Sure, there’s always a bit of awkwardness when talking to someone who I knew from back before (“Hiii — surprise! I’m gay now! Bet you never guessed lol!”). But it’s more than just that. Chris and Amber have never met Sam. What basis would they even have to conclude that what Sam & I have is something worth congratulating us for? How do I say to them — “Look, I was so deeply wrong-headed and alone when you knew me, and I had years of growing up that you never witnessed. And now I’d like to think I’ve gotten enough distance between where I am now and where I was then, and — please don’t think I’m the same aloof, angry, and distant person. I’ve relaxed, at least a bit. I’ve learned things. It’s better now. I am sorry. Also, Sam is great. You’d really like him.”

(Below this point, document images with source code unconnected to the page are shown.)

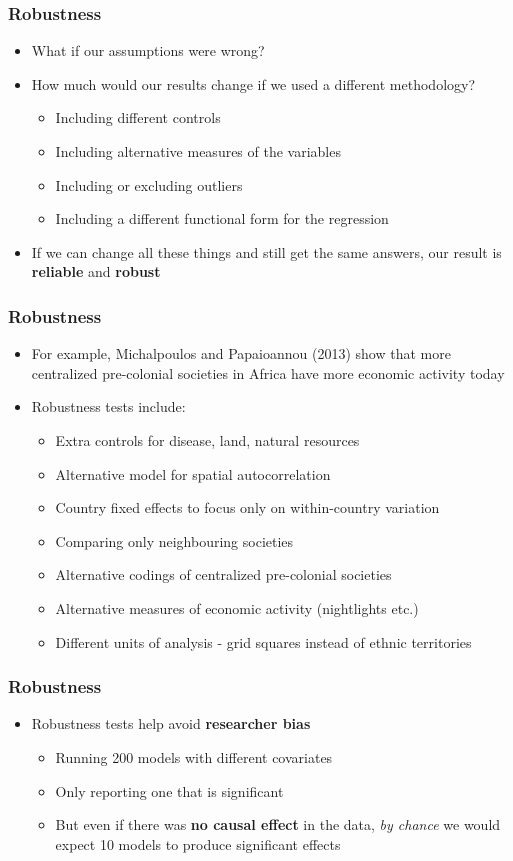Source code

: \documentclass[xcolor=x11names,compress]{beamer}\usepackage[]{graphicx}\usepackage[]{xcolor}
\renewcommand{\(}{\begin{columns}}
\renewcommand{\)}{\end{columns}}
\newcommand{\<}[1]{\begin{column}{#1}}
\renewcommand{\>}{\end{column}}
\begin{document}
\begin{frame}
\frametitle{Robustness}
\begin{itemize}
\item What if our assumptions were wrong?
\pause
\item How much would our results change if we used a different methodology?
\pause
\begin{itemize}
\item Including different controls
\pause
\item Including alternative measures of the variables
\pause
\item Including or excluding outliers
\pause
\item Including a different functional form for the regression
\pause
\end{itemize}
\item If we can change all these things and still get the same answers, our result is \textbf{reliable} and \textbf{robust}
\end{itemize}
\end{frame}

\begin{frame}
\frametitle{Robustness}
\begin{itemize}
\item For example, Michalpoulos and Papaioannou (2013) show that more centralized pre-colonial societies in Africa have more economic activity today
\pause
\item Robustness tests include:
\begin{itemize}
\item Extra controls for disease, land, natural resources
\item Alternative model for spatial autocorrelation
\item Country fixed effects to focus only on within-country variation
\item Comparing only neighbouring societies
\item Alternative codings of centralized pre-colonial societies
\item Alternative measures of economic activity (nightlights etc.)
\item Different units of analysis - grid squares instead of ethnic territories
\end{itemize}
\end{itemize}
\end{frame}

\begin{frame}
\frametitle{Robustness}
\begin{itemize}
\item Robustness tests help avoid \textbf{researcher bias}
\pause
\begin{itemize}
\item Running 200 models with different covariates
\pause
\item Only reporting one that is significant
\pause
\item But even if there was \textbf{no causal effect} in the data, \textit{by chance} we would expect 10 models to produce significant effects
\end{itemize}
\end{itemize}
\end{frame}
\end{document}
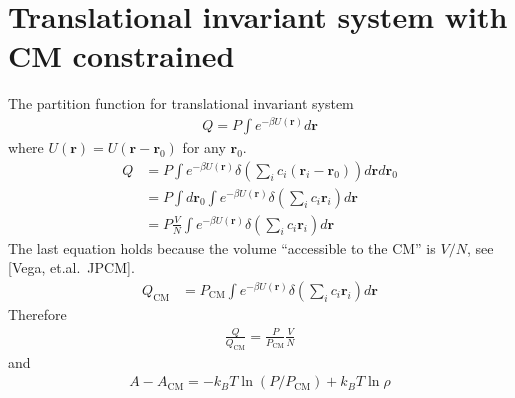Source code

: \documentclass[aps,pre,a4paper,showkeys,fleqn]{revtex4}
\newcommand{\com}[0]{{\textrm{CM}}}
\begin{document}
\section{Translational invariant system with CM constrained}
The partition function for translational invariant system
\begin{align*}
  Q = P \int e^{-\beta U(\bm r)}d \bm r
\end{align*}
where $U(\bm r) = U(\bm r - \bm r_0)$ for any $\bm r_0$.
\begin{align*}
  Q
  &=
    P \int e^{-\beta U(\bm r)} \delta(\sum_i c_i (\bm r_i - \bm r_0)) d\bm r d\bm r_0 \\
  &=
    P\int d\bm r_0 \int e^{-\beta U(\bm r)} \delta(\sum_i c_i \bm r_i) d\bm r\\
  &=
    P\frac{V}{N} \int e^{-\beta U(\bm r)} \delta(\sum_i c_i \bm r_i) d\bm r
\end{align*}
The last equation holds because the volume ``accessible to the CM'' is $V/N$, see [Vega, et.al.~JPCM].
\begin{align*}
  Q_\com
  &=
    P_\com\int e^{-\beta U(\bm r)} \delta(\sum_i c_i \bm r_i) d\bm r
\end{align*}
Therefore
\begin{align*}
  \frac{Q}{Q_\com} = \frac{P}{P_\com}\frac{V}{N}
\end{align*}
and
\begin{align}
  A - A_\com = -k_BT\ln(P / P_\com) + k_BT\ln \rho
\end{align}
\end{document}
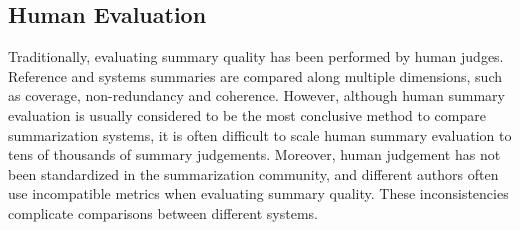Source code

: \subsection{Human Evaluation}
Traditionally, evaluating summary quality has been performed by human judges. Reference and systems summaries are compared along multiple dimensions, such as coverage, non-redundancy and coherence. %
However, although human summary evaluation is usually considered to be the most conclusive method to compare summarization systems, it is often difficult to scale human summary evaluation to tens of thousands of summary judgements. Moreover, human judgement has not been standardized in the summarization community, and different authors often use incompatible metrics when evaluating summary quality. These inconsistencies complicate comparisons between different systems.

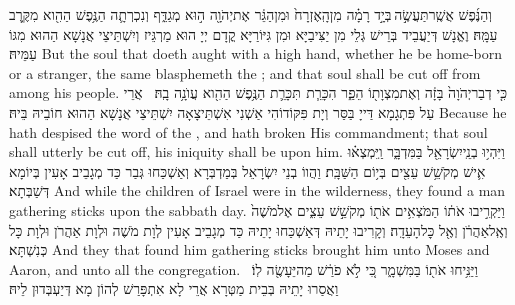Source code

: {וְהַנֶּ֜פֶשׁ אֲשֶֽׁר\maqqaf תַּעֲשֶׂ֣ה \legarmeh  בְּיָ֣ד רָמָ֗ה מִן\maqqaf הָֽאֶזְרָח֙ וּמִן\maqqaf הַגֵּ֔ר אֶת\maqqaf יְהֹוָ֖ה ה֣וּא מְגַדֵּ֑ף וְנִכְרְתָ֛ה הַנֶּ֥פֶשׁ הַהִ֖וא מִקֶּ֥רֶב עַמָּֽהּ׃}
{וֶאֱנָשׁ דְּיַעֲבֵיד בְּרֵישׁ גְּלֵי מִן יַצִּיבַיָּא וּמִן גִּיּוֹרַיָּא קֳדָם יְיָ הוּא מַרְגֵּיז וְיִשְׁתֵּיצֵי אֲנָשָׁא הַהוּא מִגּוֹ עַמֵּיהּ׃}
{But the soul that doeth aught with a high hand, whether he be home-born or a stranger, the same blasphemeth the \lord; and that soul shall be cut off from among his people.}{}
{כִּ֤י דְבַר\maqqaf יְהֹוָה֙ בָּזָ֔ה וְאֶת\maqqaf מִצְוָת֖וֹ הֵפַ֑ר הִכָּרֵ֧ת \pasek  תִּכָּרֵ֛ת הַנֶּ֥פֶשׁ הַהִ֖וא עֲוֺנָ֥ה בָֽהּ׃ \petucha }
{אֲרֵי עַל פִּתְגָמָא דַּייָ בַּסַּר וְיָת פִּקּוֹדוֹהִי אַשְׁנִי אִשְׁתֵּיצָאָה יִשְׁתֵּיצֵי אֲנָשָׁא הַהוּא חוֹבֵיהּ בֵּיהּ׃}
{Because he hath despised the word of the \lord, and hath broken His commandment; that soul shall utterly be cut off, his iniquity shall be upon him.}{}
{וַיִּהְי֥וּ בְנֵֽי\maqqaf יִשְׂרָאֵ֖ל בַּמִּדְבָּ֑ר וַֽיִּמְצְא֗וּ אִ֛ישׁ מְקֹשֵׁ֥שׁ עֵצִ֖ים בְּי֥וֹם הַשַּׁבָּֽת׃}
{וַהֲווֹ בְנֵי יִשְׂרָאֵל בְּמַדְבְּרָא וְאַשְׁכַּחוּ גְּבַר כַּד מְגָבֵיב אָעִין בְּיוֹמָא דְּשַׁבְּתָא׃}
{And while the children of Israel were in the wilderness, they found a man gathering sticks upon the sabbath day.}{}
{וַיַּקְרִ֣יבוּ אֹת֔וֹ הַמֹּצְאִ֥ים אֹת֖וֹ מְקֹשֵׁ֣שׁ עֵצִ֑ים אֶל\maqqaf מֹשֶׁה֙ וְאֶֽל\maqqaf אַהֲרֹ֔ן וְאֶ֖ל כׇּל\maqqaf הָעֵדָֽה׃}
{וְקָרִיבוּ יָתֵיהּ דְּאַשְׁכַּחוּ יָתֵיהּ כַּד מְגָבֵיב אָעִין לְוָת מֹשֶׁה וּלְוָת אַהֲרֹן וּלְוָת כָּל כְּנִשְׁתָּא׃}
{And they that found him gathering sticks brought him unto Moses and Aaron, and unto all the congregation.}{}
{וַיַּנִּ֥יחוּ אֹת֖וֹ בַּמִּשְׁמָ֑ר כִּ֚י לֹ֣א פֹרַ֔שׁ מַה\maqqaf יֵּעָשֶׂ֖ה לֽוֹ׃ \setuma }
{וַאֲסַרוּ יָתֵיהּ בְּבֵית מַטְּרָא אֲרֵי לָא אִתְפָּרַשׁ לְהוֹן מָא דְּיַעְבְּדוּן לֵיהּ׃}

Anyway. This post was really hard to write. I hope the letter to Chris and Amber isn’t quite as hard. I’m going to give it a try. But first I’m going to sit with these feelings a bit longer. It’s Pride Month, and being “proud” can mean a lot of things, but part of it is recognizing there was a time before — before the sense of pride and gratitude that comes from knowing who you are and where you’re meant to be. That before pride, there can be its opposite. There can be shame. Twenty years is a long time.
Honestly is there any communication forum that’s as instantly triggering and frustrating to use as Facebook Messenger? I don’t know why I fixate on the app itself so much in all of this — the failure to respond is MINE, and it has nothing to do with the app. But somehow.. the app is there in the mix, and the urge to say this is all the app’s fault is a strong one.
Actually, this isn’t true. The old rule of thumb that you have a year to write your wedding thank-you’s is apparently outdated, and the current thinking is that you really only have two months. (?!) I just now learned about this. Shit.
This was honestly damned expensive, but Chris and I both had good scholarships to college and we felt like we could afford it.
To be sure, Chris was as much to blame for this dynamic as I was. And I have no idea how he feels about it today. I suppose if he had a blog of his own, he could write about it. But I know how I felt, and I know how I contributed to the dysfunction. So I’m writing about that.
This one-bedroom apartment was a true shithole that cost $345 a month, which I absolutely could not afford, but I did it anyway just to be out on my own and not have roommates.
Ugh, the deep, gnawing feeling of self-consciousness that causes us to hesitate instead of reaching out is so relatable. I want to resolve the feeling by somehow magically healing the whole relationship all by myself before I reach out to talk... when of course, reaching out and talking is the way to heal relationship. Sometimes I think of a line from an old hymn, "If you tarry till you're better, you will never come at all."